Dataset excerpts
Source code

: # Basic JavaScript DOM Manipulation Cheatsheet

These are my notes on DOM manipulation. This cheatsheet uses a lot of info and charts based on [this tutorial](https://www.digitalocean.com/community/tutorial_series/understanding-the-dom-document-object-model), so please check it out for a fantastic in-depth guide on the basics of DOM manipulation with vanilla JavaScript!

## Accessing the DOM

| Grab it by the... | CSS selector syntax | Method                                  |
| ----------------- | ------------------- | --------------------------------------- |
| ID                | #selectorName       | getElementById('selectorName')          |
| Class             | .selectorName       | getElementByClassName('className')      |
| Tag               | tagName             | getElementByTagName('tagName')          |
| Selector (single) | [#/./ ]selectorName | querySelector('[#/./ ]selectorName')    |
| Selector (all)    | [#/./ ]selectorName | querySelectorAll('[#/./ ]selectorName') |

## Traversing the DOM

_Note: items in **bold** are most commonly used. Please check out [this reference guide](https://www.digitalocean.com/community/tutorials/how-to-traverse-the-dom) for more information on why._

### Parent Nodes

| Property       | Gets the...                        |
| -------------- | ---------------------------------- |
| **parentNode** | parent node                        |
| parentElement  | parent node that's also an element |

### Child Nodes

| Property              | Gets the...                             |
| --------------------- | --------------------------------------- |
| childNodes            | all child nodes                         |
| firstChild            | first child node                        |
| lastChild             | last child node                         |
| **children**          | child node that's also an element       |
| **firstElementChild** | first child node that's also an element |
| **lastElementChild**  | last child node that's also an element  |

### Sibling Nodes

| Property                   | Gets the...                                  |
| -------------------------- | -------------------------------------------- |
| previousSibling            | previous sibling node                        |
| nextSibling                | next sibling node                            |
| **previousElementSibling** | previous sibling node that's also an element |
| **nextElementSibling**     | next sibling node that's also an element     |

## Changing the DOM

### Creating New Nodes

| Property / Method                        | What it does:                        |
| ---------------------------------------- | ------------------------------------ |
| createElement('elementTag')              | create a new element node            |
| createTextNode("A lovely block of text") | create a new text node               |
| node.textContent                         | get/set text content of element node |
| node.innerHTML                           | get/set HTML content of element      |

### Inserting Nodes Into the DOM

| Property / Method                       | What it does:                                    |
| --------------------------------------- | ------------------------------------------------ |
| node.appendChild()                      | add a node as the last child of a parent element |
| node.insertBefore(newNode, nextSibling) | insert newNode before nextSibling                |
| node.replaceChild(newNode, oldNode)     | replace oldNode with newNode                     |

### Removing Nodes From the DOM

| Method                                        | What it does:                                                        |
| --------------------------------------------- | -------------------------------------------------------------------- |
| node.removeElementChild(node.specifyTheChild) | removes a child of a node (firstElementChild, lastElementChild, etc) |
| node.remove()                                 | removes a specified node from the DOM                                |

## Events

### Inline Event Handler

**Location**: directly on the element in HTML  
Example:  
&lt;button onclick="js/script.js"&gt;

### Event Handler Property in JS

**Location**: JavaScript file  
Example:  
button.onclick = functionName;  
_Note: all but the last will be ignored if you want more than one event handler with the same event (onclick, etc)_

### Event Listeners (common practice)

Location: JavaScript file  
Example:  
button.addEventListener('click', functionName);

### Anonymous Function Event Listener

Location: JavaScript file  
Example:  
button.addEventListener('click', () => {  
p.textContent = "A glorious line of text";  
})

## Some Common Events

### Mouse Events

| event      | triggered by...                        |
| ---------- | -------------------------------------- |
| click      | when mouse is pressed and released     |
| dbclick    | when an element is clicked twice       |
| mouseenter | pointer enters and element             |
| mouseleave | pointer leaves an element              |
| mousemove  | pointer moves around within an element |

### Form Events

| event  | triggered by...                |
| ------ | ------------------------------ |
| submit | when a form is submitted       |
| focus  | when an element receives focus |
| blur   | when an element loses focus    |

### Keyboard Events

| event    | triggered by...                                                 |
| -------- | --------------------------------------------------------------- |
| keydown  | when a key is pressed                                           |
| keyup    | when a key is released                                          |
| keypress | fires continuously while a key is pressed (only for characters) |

** WORK REQUEST **
Please state how many lines in the data contain the word "newNode", giving only that number.

** OUTPUT OF THE EXERCISE **
2